## Assignment
Return only those lines of the material that contain "夏六月甲戌朔".
=== Source material ===
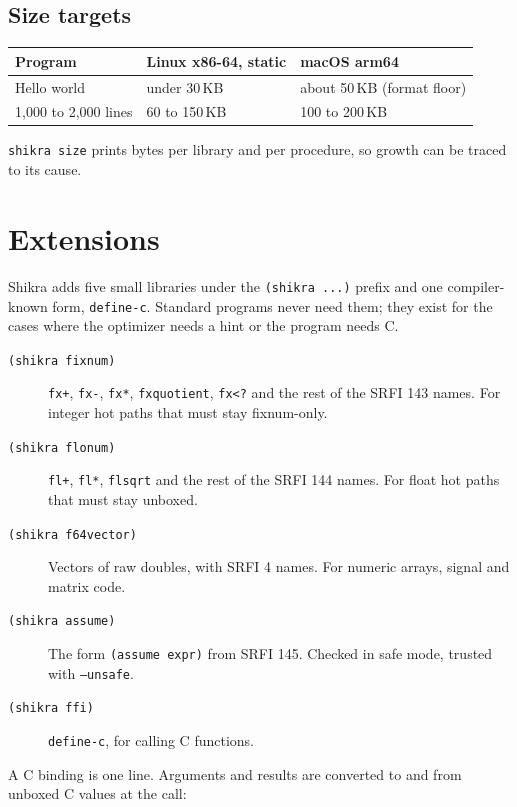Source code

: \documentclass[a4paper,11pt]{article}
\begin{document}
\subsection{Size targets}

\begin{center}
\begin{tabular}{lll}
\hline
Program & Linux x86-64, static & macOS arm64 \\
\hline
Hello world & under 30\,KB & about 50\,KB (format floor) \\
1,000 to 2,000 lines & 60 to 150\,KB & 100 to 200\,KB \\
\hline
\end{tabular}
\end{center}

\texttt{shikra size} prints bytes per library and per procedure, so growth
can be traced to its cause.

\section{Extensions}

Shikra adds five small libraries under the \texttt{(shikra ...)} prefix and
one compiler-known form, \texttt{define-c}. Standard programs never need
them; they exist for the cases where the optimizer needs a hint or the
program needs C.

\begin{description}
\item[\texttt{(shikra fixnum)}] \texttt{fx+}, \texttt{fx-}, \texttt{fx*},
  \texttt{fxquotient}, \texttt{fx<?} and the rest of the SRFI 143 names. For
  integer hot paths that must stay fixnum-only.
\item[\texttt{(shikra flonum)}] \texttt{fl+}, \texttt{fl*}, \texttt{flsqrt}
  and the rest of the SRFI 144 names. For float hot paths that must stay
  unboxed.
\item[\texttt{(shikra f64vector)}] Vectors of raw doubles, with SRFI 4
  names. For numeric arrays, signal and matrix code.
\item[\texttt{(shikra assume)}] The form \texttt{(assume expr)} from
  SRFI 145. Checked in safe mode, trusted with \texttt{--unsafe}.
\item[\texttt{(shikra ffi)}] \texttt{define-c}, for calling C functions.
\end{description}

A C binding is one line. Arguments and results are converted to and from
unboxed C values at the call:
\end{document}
===
=== Source material ===
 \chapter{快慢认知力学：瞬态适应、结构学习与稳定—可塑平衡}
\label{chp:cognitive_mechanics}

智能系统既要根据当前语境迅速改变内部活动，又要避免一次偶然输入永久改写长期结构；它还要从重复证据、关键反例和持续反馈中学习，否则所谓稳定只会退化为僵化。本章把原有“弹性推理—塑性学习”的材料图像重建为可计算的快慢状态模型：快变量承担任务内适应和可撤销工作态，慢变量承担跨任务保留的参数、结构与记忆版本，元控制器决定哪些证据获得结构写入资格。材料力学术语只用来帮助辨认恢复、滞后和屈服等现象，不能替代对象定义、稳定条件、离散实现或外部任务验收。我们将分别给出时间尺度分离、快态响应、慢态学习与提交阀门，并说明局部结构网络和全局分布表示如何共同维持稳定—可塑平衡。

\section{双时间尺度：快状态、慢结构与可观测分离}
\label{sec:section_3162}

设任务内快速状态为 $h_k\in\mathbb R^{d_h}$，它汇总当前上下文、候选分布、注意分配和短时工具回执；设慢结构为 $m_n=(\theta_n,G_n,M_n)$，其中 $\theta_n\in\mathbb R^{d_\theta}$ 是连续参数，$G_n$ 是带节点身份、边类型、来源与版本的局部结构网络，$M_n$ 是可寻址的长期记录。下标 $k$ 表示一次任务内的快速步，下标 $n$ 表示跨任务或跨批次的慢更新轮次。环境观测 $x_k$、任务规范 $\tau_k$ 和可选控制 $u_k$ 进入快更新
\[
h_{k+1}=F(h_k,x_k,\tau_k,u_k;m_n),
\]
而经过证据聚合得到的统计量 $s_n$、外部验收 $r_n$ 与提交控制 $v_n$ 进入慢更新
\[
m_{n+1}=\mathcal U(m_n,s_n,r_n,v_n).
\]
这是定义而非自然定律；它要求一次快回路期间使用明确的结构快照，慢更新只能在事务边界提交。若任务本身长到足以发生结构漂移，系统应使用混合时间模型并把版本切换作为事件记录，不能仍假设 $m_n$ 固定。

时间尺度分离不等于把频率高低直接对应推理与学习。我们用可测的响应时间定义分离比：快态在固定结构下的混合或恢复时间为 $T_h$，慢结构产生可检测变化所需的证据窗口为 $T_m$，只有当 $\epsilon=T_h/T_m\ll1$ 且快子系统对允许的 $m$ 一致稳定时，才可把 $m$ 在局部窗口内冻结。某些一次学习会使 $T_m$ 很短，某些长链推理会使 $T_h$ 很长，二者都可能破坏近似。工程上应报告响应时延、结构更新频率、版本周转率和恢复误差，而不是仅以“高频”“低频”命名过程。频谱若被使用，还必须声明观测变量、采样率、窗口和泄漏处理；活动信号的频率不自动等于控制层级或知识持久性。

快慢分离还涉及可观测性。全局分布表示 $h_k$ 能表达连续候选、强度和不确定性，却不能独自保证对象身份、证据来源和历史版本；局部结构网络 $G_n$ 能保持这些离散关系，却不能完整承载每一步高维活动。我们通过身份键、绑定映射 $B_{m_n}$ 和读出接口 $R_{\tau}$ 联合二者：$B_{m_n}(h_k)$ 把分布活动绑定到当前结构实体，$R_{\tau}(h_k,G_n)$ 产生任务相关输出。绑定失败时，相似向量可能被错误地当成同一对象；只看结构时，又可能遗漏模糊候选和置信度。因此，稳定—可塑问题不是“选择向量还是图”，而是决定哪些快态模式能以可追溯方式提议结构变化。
===
=== Source material ===
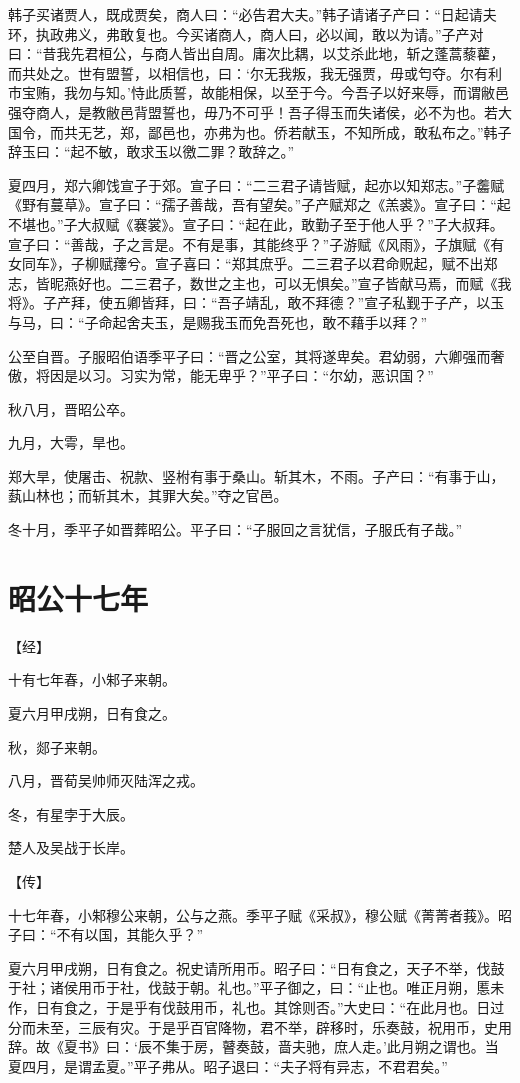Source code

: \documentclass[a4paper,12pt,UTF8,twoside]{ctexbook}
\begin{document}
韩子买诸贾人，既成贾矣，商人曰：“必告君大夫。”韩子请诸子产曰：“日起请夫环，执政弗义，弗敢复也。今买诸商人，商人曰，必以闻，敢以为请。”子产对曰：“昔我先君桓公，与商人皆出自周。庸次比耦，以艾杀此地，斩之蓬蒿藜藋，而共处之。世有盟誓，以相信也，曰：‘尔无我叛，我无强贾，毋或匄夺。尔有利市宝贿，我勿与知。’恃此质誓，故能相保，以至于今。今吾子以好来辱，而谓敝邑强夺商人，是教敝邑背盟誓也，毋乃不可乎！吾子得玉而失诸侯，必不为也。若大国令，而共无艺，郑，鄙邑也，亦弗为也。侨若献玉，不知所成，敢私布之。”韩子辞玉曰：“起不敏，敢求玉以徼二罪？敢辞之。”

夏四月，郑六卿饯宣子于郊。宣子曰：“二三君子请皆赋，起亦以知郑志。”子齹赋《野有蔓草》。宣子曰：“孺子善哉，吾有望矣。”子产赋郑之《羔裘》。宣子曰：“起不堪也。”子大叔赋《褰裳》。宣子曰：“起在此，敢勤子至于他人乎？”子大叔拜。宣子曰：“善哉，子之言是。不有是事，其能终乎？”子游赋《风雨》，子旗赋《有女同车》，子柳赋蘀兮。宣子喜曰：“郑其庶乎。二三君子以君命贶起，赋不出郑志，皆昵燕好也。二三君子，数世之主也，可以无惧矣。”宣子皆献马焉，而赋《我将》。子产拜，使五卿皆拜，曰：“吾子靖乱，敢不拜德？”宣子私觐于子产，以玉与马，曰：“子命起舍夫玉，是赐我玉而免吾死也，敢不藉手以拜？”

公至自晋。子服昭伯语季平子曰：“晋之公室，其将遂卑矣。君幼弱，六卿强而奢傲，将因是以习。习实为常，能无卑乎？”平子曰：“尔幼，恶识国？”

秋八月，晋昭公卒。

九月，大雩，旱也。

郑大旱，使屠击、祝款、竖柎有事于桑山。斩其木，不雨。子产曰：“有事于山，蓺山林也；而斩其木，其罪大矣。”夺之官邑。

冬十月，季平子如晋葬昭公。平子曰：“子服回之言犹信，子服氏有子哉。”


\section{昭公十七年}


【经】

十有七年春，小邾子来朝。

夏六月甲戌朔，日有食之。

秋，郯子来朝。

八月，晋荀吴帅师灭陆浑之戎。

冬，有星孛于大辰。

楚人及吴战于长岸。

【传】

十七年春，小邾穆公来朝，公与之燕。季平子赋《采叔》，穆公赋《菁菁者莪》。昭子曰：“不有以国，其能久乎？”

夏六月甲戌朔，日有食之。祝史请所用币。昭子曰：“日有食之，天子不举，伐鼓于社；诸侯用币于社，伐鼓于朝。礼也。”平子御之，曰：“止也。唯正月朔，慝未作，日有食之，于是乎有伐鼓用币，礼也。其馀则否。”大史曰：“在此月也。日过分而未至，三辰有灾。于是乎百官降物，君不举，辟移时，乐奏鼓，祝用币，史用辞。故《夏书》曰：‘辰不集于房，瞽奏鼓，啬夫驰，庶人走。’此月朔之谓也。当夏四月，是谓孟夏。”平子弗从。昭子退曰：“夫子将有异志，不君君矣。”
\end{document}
===
## Solution to this problem
夏六月甲戌朔，日有食之。
夏六月甲戌朔，日有食之。祝史请所用币。昭子曰：“日有食之，天子不举，伐鼓于社；诸侯用币于社，伐鼓于朝。礼也。”平子御之，曰：“止也。唯正月朔，慝未作，日有食之，于是乎有伐鼓用币，礼也。其馀则否。”大史曰：“在此月也。日过分而未至，三辰有灾。于是乎百官降物，君不举，辟移时，乐奏鼓，祝用币，史用辞。故《夏书》曰：‘辰不集于房，瞽奏鼓，啬夫驰，庶人走。’此月朔之谓也。当夏四月，是谓孟夏。”平子弗从。昭子退曰：“夫子将有异志，不君君矣。”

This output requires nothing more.